In the case of two dimensions, the results might be easier to browse if you pivot them.
results.pivot(index='met', columns='njets', values='n').fillna(0)
In the above example, we created histograms of the variables njets
and met
, i.e., we defined the groups into which we split data by the variables njets
and met
. These variables are scalars, i.e., they each have one value per event. Events can also have arrays, e.g., jet_pt
. Here, I will show how to specify indices of arrays.
You can give the array index to key_index
. The next example creates the histogram of the 1st element of jet_pt
.
results = qtwirl(
filepath, tree_name='tree',
reader_cfg=dict(key_name='jet_pt', key_index=0, key_binning=RoundLog(0.2, 100, min=50, underflow_bin=0)))
results
Instead of a specific element of an array, you can use all elments inclusively, by giving the wildcard '*'
to key_index
.
results = qtwirl(
filepath, tree_name='tree',
reader_cfg=dict(key_name='jet_pt', key_index='*', key_binning=RoundLog(0.2, 100, min=50, underflow_bin=0)))
results
If you are giving a list to key_name
, you need also give a list to key_index
. When some variables in key_name
are scalars and don't need indices, you can give None
to the indices for those variables. In the following exmample, we give None
to the index for met
.
results = qtwirl(
filepath, tree_name='tree',
reader_cfg=dict(
key_name=('met', 'jet_pt'),
key_index=(None, 0),
key_binning=(RoundLog(0.25, 100, min=10, underflow_bin=0), RoundLog(0.2, 100, min=50, underflow_bin=0))))
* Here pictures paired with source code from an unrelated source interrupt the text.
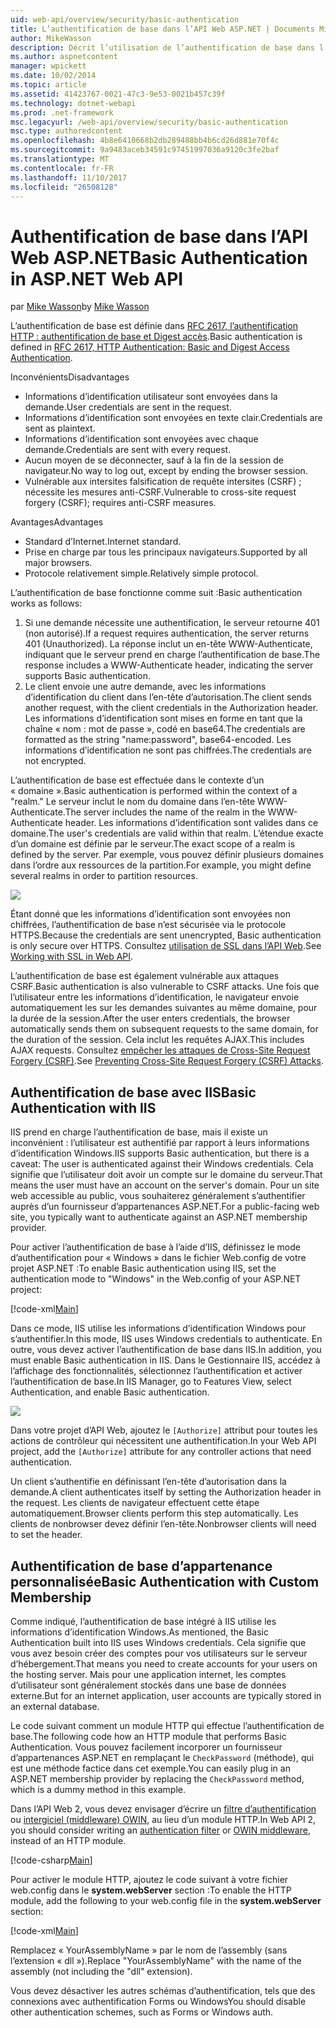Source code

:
 ```yaml
---
uid: web-api/overview/security/basic-authentication
title: L’authentification de base dans l’API Web ASP.NET | Documents Microsoft
author: MikeWasson
description: Décrit l’utilisation de l’authentification de base dans l’API Web ASP.NET.
ms.author: aspnetcontent
manager: wpickett
ms.date: 10/02/2014
ms.topic: article
ms.assetid: 41423767-0021-47c3-9e53-0021b457c39f
ms.technology: dotnet-webapi
ms.prod: .net-framework
msc.legacyurl: /web-api/overview/security/basic-authentication
msc.type: authoredcontent
ms.openlocfilehash: 4b8e6410668b2db289488bb4b6cd26d881e70f4c
ms.sourcegitcommit: 9a9483aceb34591c97451997036a9120c3fe2baf
ms.translationtype: MT
ms.contentlocale: fr-FR
ms.lasthandoff: 11/10/2017
ms.locfileid: "26508128"
---
```

<a name="basic-authentication-in-aspnet-web-api"></a><span data-ttu-id="f116c-103">Authentification de base dans l’API Web ASP.NET</span><span class="sxs-lookup"><span data-stu-id="f116c-103">Basic Authentication in ASP.NET Web API</span></span>
====================
<span data-ttu-id="f116c-104">par [Mike Wasson](https://github.com/MikeWasson)</span><span class="sxs-lookup"><span data-stu-id="f116c-104">by [Mike Wasson](https://github.com/MikeWasson)</span></span>

<span data-ttu-id="f116c-105">L’authentification de base est définie dans [RFC 2617, l’authentification HTTP : authentification de base et Digest accès](http://www.ietf.org/rfc/rfc2617.txt).</span><span class="sxs-lookup"><span data-stu-id="f116c-105">Basic authentication is defined in [RFC 2617, HTTP Authentication: Basic and Digest Access Authentication](http://www.ietf.org/rfc/rfc2617.txt).</span></span>

<span data-ttu-id="f116c-106">Inconvénients</span><span class="sxs-lookup"><span data-stu-id="f116c-106">Disadvantages</span></span>

- <span data-ttu-id="f116c-107">Informations d’identification utilisateur sont envoyées dans la demande.</span><span class="sxs-lookup"><span data-stu-id="f116c-107">User credentials are sent in the request.</span></span>
- <span data-ttu-id="f116c-108">Informations d’identification sont envoyées en texte clair.</span><span class="sxs-lookup"><span data-stu-id="f116c-108">Credentials are sent as plaintext.</span></span>
- <span data-ttu-id="f116c-109">Informations d’identification sont envoyées avec chaque demande.</span><span class="sxs-lookup"><span data-stu-id="f116c-109">Credentials are sent with every request.</span></span>
- <span data-ttu-id="f116c-110">Aucun moyen de se déconnecter, sauf à la fin de la session de navigateur.</span><span class="sxs-lookup"><span data-stu-id="f116c-110">No way to log out, except by ending the browser session.</span></span>
- <span data-ttu-id="f116c-111">Vulnérable aux intersites falsification de requête intersites (CSRF) ; nécessite les mesures anti-CSRF.</span><span class="sxs-lookup"><span data-stu-id="f116c-111">Vulnerable to cross-site request forgery (CSRF); requires anti-CSRF measures.</span></span>

<span data-ttu-id="f116c-112">Avantages</span><span class="sxs-lookup"><span data-stu-id="f116c-112">Advantages</span></span>

- <span data-ttu-id="f116c-113">Standard d’Internet.</span><span class="sxs-lookup"><span data-stu-id="f116c-113">Internet standard.</span></span>
- <span data-ttu-id="f116c-114">Prise en charge par tous les principaux navigateurs.</span><span class="sxs-lookup"><span data-stu-id="f116c-114">Supported by all major browsers.</span></span>
- <span data-ttu-id="f116c-115">Protocole relativement simple.</span><span class="sxs-lookup"><span data-stu-id="f116c-115">Relatively simple protocol.</span></span>

<span data-ttu-id="f116c-116">L’authentification de base fonctionne comme suit :</span><span class="sxs-lookup"><span data-stu-id="f116c-116">Basic authentication works as follows:</span></span>

1. <span data-ttu-id="f116c-117">Si une demande nécessite une authentification, le serveur retourne 401 (non autorisé).</span><span class="sxs-lookup"><span data-stu-id="f116c-117">If a request requires authentication, the server returns 401 (Unauthorized).</span></span> <span data-ttu-id="f116c-118">La réponse inclut un en-tête WWW-Authenticate, indiquant que le serveur prend en charge l’authentification de base.</span><span class="sxs-lookup"><span data-stu-id="f116c-118">The response includes a WWW-Authenticate header, indicating the server supports Basic authentication.</span></span>
2. <span data-ttu-id="f116c-119">Le client envoie une autre demande, avec les informations d’identification du client dans l’en-tête d’autorisation.</span><span class="sxs-lookup"><span data-stu-id="f116c-119">The client sends another request, with the client credentials in the Authorization header.</span></span> <span data-ttu-id="f116c-120">Les informations d’identification sont mises en forme en tant que la chaîne « nom : mot de passe », codé en base64.</span><span class="sxs-lookup"><span data-stu-id="f116c-120">The credentials are formatted as the string "name:password", base64-encoded.</span></span> <span data-ttu-id="f116c-121">Les informations d’identification ne sont pas chiffrées.</span><span class="sxs-lookup"><span data-stu-id="f116c-121">The credentials are not encrypted.</span></span>

<span data-ttu-id="f116c-122">L’authentification de base est effectuée dans le contexte d’un « domaine ».</span><span class="sxs-lookup"><span data-stu-id="f116c-122">Basic authentication is performed within the context of a "realm."</span></span> <span data-ttu-id="f116c-123">Le serveur inclut le nom du domaine dans l’en-tête WWW-Authenticate.</span><span class="sxs-lookup"><span data-stu-id="f116c-123">The server includes the name of the realm in the WWW-Authenticate header.</span></span> <span data-ttu-id="f116c-124">Les informations d’identification sont valides dans ce domaine.</span><span class="sxs-lookup"><span data-stu-id="f116c-124">The user's credentials are valid within that realm.</span></span> <span data-ttu-id="f116c-125">L’étendue exacte d’un domaine est définie par le serveur.</span><span class="sxs-lookup"><span data-stu-id="f116c-125">The exact scope of a realm is defined by the server.</span></span> <span data-ttu-id="f116c-126">Par exemple, vous pouvez définir plusieurs domaines dans l’ordre aux ressources de la partition.</span><span class="sxs-lookup"><span data-stu-id="f116c-126">For example, you might define several realms in order to partition resources.</span></span>

![](basic-authentication/_static/image1.png)

<span data-ttu-id="f116c-127">Étant donné que les informations d’identification sont envoyées non chiffrées, l’authentification de base n’est sécurisée via le protocole HTTPS.</span><span class="sxs-lookup"><span data-stu-id="f116c-127">Because the credentials are sent unencrypted, Basic authentication is only secure over HTTPS.</span></span> <span data-ttu-id="f116c-128">Consultez [utilisation de SSL dans l’API Web](working-with-ssl-in-web-api.md).</span><span class="sxs-lookup"><span data-stu-id="f116c-128">See [Working with SSL in Web API](working-with-ssl-in-web-api.md).</span></span>

<span data-ttu-id="f116c-129">L’authentification de base est également vulnérable aux attaques CSRF.</span><span class="sxs-lookup"><span data-stu-id="f116c-129">Basic authentication is also vulnerable to CSRF attacks.</span></span> <span data-ttu-id="f116c-130">Une fois que l’utilisateur entre les informations d’identification, le navigateur envoie automatiquement les sur les demandes suivantes au même domaine, pour la durée de la session.</span><span class="sxs-lookup"><span data-stu-id="f116c-130">After the user enters credentials, the browser automatically sends them on subsequent requests to the same domain, for the duration of the session.</span></span> <span data-ttu-id="f116c-131">Cela inclut les requêtes AJAX.</span><span class="sxs-lookup"><span data-stu-id="f116c-131">This includes AJAX requests.</span></span> <span data-ttu-id="f116c-132">Consultez [empêcher les attaques de Cross-Site Request Forgery (CSRF)](preventing-cross-site-request-forgery-csrf-attacks.md).</span><span class="sxs-lookup"><span data-stu-id="f116c-132">See [Preventing Cross-Site Request Forgery (CSRF) Attacks](preventing-cross-site-request-forgery-csrf-attacks.md).</span></span>

## <a name="basic-authentication-with-iis"></a><span data-ttu-id="f116c-133">Authentification de base avec IIS</span><span class="sxs-lookup"><span data-stu-id="f116c-133">Basic Authentication with IIS</span></span>

<span data-ttu-id="f116c-134">IIS prend en charge l’authentification de base, mais il existe un inconvénient : l’utilisateur est authentifié par rapport à leurs informations d’identification Windows.</span><span class="sxs-lookup"><span data-stu-id="f116c-134">IIS supports Basic authentication, but there is a caveat: The user is authenticated against their Windows credentials.</span></span> <span data-ttu-id="f116c-135">Cela signifie que l’utilisateur doit avoir un compte sur le domaine du serveur.</span><span class="sxs-lookup"><span data-stu-id="f116c-135">That means the user must have an account on the server's domain.</span></span> <span data-ttu-id="f116c-136">Pour un site web accessible au public, vous souhaiterez généralement s’authentifier auprès d’un fournisseur d’appartenances ASP.NET.</span><span class="sxs-lookup"><span data-stu-id="f116c-136">For a public-facing web site, you typically want to authenticate against an ASP.NET membership provider.</span></span>

<span data-ttu-id="f116c-137">Pour activer l’authentification de base à l’aide d’IIS, définissez le mode d’authentification pour « Windows » dans le fichier Web.config de votre projet ASP.NET :</span><span class="sxs-lookup"><span data-stu-id="f116c-137">To enable Basic authentication using IIS, set the authentication mode to "Windows" in the Web.config of your ASP.NET project:</span></span>

[!code-xml[Main](basic-authentication/samples/sample1.xml)]

<span data-ttu-id="f116c-138">Dans ce mode, IIS utilise les informations d’identification Windows pour s’authentifier.</span><span class="sxs-lookup"><span data-stu-id="f116c-138">In this mode, IIS uses Windows credentials to authenticate.</span></span> <span data-ttu-id="f116c-139">En outre, vous devez activer l’authentification de base dans IIS.</span><span class="sxs-lookup"><span data-stu-id="f116c-139">In addition, you must enable Basic authentication in IIS.</span></span> <span data-ttu-id="f116c-140">Dans le Gestionnaire IIS, accédez à l’affichage des fonctionnalités, sélectionnez l’authentification et activer l’authentification de base.</span><span class="sxs-lookup"><span data-stu-id="f116c-140">In IIS Manager, go to Features View, select Authentication, and enable Basic authentication.</span></span>

![](basic-authentication/_static/image2.png)

<span data-ttu-id="f116c-141">Dans votre projet d’API Web, ajoutez le `[Authorize]` attribut pour toutes les actions de contrôleur qui nécessitent une authentification.</span><span class="sxs-lookup"><span data-stu-id="f116c-141">In your Web API project, add the `[Authorize]` attribute for any controller actions that need authentication.</span></span>

<span data-ttu-id="f116c-142">Un client s’authentifie en définissant l’en-tête d’autorisation dans la demande.</span><span class="sxs-lookup"><span data-stu-id="f116c-142">A client authenticates itself by setting the Authorization header in the request.</span></span> <span data-ttu-id="f116c-143">Les clients de navigateur effectuent cette étape automatiquement.</span><span class="sxs-lookup"><span data-stu-id="f116c-143">Browser clients perform this step automatically.</span></span> <span data-ttu-id="f116c-144">Les clients de nonbrowser devez définir l’en-tête.</span><span class="sxs-lookup"><span data-stu-id="f116c-144">Nonbrowser clients will need to set the header.</span></span>

## <a name="basic-authentication-with-custom-membership"></a><span data-ttu-id="f116c-145">Authentification de base d’appartenance personnalisée</span><span class="sxs-lookup"><span data-stu-id="f116c-145">Basic Authentication with Custom Membership</span></span>

<span data-ttu-id="f116c-146">Comme indiqué, l’authentification de base intégré à IIS utilise les informations d’identification Windows.</span><span class="sxs-lookup"><span data-stu-id="f116c-146">As mentioned, the Basic Authentication built into IIS uses Windows credentials.</span></span> <span data-ttu-id="f116c-147">Cela signifie que vous avez besoin créer des comptes pour vos utilisateurs sur le serveur d’hébergement.</span><span class="sxs-lookup"><span data-stu-id="f116c-147">That means you need to create accounts for your users on the hosting server.</span></span> <span data-ttu-id="f116c-148">Mais pour une application internet, les comptes d’utilisateur sont généralement stockés dans une base de données externe.</span><span class="sxs-lookup"><span data-stu-id="f116c-148">But for an internet application, user accounts are typically stored in an external database.</span></span>

<span data-ttu-id="f116c-149">Le code suivant comment un module HTTP qui effectue l’authentification de base.</span><span class="sxs-lookup"><span data-stu-id="f116c-149">The following code how an HTTP module that performs Basic Authentication.</span></span> <span data-ttu-id="f116c-150">Vous pouvez facilement incorporer un fournisseur d’appartenances ASP.NET en remplaçant le `CheckPassword` (méthode), qui est une méthode factice dans cet exemple.</span><span class="sxs-lookup"><span data-stu-id="f116c-150">You can easily plug in an ASP.NET membership provider by replacing the `CheckPassword` method, which is a dummy method in this example.</span></span>

<span data-ttu-id="f116c-151">Dans l’API Web 2, vous devez envisager d’écrire un [filtre d’authentification](authentication-filters.md) ou [intergiciel (middleware) OWIN](../../../aspnet/overview/owin-and-katana/index.md), au lieu d’un module HTTP.</span><span class="sxs-lookup"><span data-stu-id="f116c-151">In Web API 2, you should consider writing an [authentication filter](authentication-filters.md) or [OWIN middleware](../../../aspnet/overview/owin-and-katana/index.md), instead of an HTTP module.</span></span>

[!code-csharp[Main](basic-authentication/samples/sample2.cs)]

<span data-ttu-id="f116c-152">Pour activer le module HTTP, ajoutez le code suivant à votre fichier web.config dans le **system.webServer** section :</span><span class="sxs-lookup"><span data-stu-id="f116c-152">To enable the HTTP module, add the following to your web.config file in the **system.webServer** section:</span></span>

[!code-xml[Main](basic-authentication/samples/sample3.xml?highlight=4)]

<span data-ttu-id="f116c-153">Remplacez « YourAssemblyName » par le nom de l’assembly (sans l’extension « dll »).</span><span class="sxs-lookup"><span data-stu-id="f116c-153">Replace "YourAssemblyName" with the name of the assembly (not including the "dll" extension).</span></span>

<span data-ttu-id="f116c-154">Vous devez désactiver les autres schémas d’authentification, tels que des connexions avec authentification Forms ou Windows</span><span class="sxs-lookup"><span data-stu-id="f116c-154">You should disable other authentication schemes, such as Forms or Windows auth.</span></span>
results.pivot(index='met', columns='jet_pt', values='n').fillna(0)
In general, you need to give lists with the same length to key_name
, key_index
, and key_binnning
unless you omit or give None
.
Note: Internally, a scalar variable is treated as an array with one element. So, you get the same results, if you give 0
instead of None
to the index for a scalar variable.
If you use the wildcard '*'
to two variables, all possible pairs of the two variables will be used. We will see an example here.
In the next example, we use another binning functor, Round
, from AlphaTwirl.
from alphatwirl.binning import Round
Round
works in a similar way to RoundLog
. While RoundLog
uses the same bin width in the log scale, Round
uses the same bin width.
We use the wildcard to jet_pt
and jet_eta
.
results = qtwirl(
filepath, tree_name='tree',
reader_cfg=dict(
key_name=('jet_pt', 'jet_eta'),
key_index=('*', '*'),
key_binning=(RoundLog(0.25, 100, min=10, underflow_bin=0), Round(1, 0.5))))
results.pivot(index='jet_pt', columns='jet_eta', values='n').fillna(0)
The results are a 2-D histogram of all possible pairs of jet_pt
and jet_eta
. All possible pairs can be useful for some pairs of variables but not for this particular pair. We will make a more sensible 2-D histogram of pT and eta of inclusive jets in the next example.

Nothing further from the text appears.